[Source texts of formatted documents]
-------

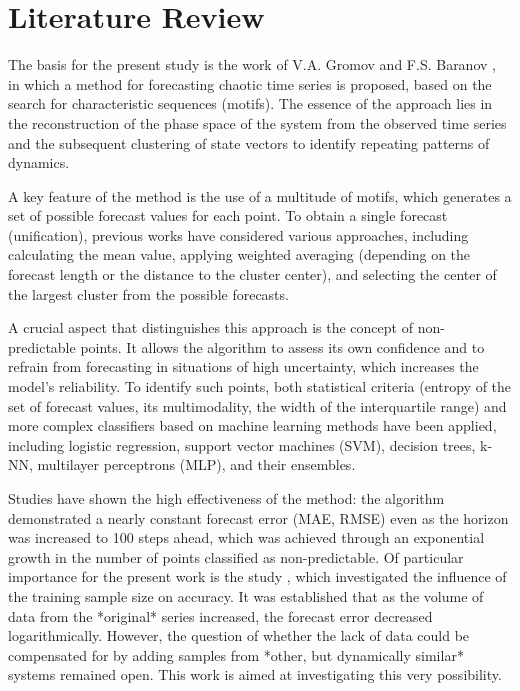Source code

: \documentclass[a4paper,12pt]{extarticle}
\begin{document}
\section{Literature Review}

The basis for the present study is the work of V.A. Gromov and F.S. Baranov \cite{GromovBaranov2023},
in which a method for forecasting chaotic time series is proposed,
 based on the search for characteristic sequences (motifs).
  The essence of the approach lies in the reconstruction of the phase space of the
   system from the observed time series and the subsequent clustering of
   state vectors to identify repeating patterns of dynamics.

A key feature of the method is the use of a multitude of motifs,
which generates a set of possible forecast values for each point.
 To obtain a single forecast (unification), previous works
  have considered various approaches, including calculating the mean
   value, applying weighted averaging (depending on the forecast length or the distance
    to the cluster center), and selecting the center of the largest cluster from the possible forecasts.

A crucial aspect that distinguishes this approach is the concept of
non-predictable points. It allows the algorithm to assess its own confidence
 and to refrain from forecasting in situations of high uncertainty,
 which increases the model's reliability. To identify such points, both
 statistical criteria (entropy of the set of forecast values, its
 multimodality, the width of the interquartile range) and more complex
 classifiers based on machine learning methods have been applied, including logistic regression,
  support vector machines (SVM), decision trees, k-NN, multilayer perceptrons (MLP), and their ensembles.\cite{Wang2019}

Studies have shown the high effectiveness of the method: the algorithm demonstrated
a nearly constant forecast error (MAE, RMSE) even as the
horizon was increased to 100 steps ahead, which was achieved through an exponential
 growth in the number of points classified as non-predictable. Of particular importance
  for the present work is the study \cite{Gromov2021}, which investigated the influence
  of the training sample size on accuracy. It was established that as the volume of
  data from the *original* series increased, the forecast error decreased logarithmically. However,
  the question of whether the lack of data could be compensated for by adding
  samples from *other, but dynamically similar* systems remained open.
 This work is aimed at investigating this very possibility.
\end{document}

-------

• _Task goal_
Above are the records. Identify each line that contains the word "high".

• _Exercise solution_
 and to refrain from forecasting in situations of high uncertainty,
Studies have shown the high effectiveness of the method: the algorithm demonstrated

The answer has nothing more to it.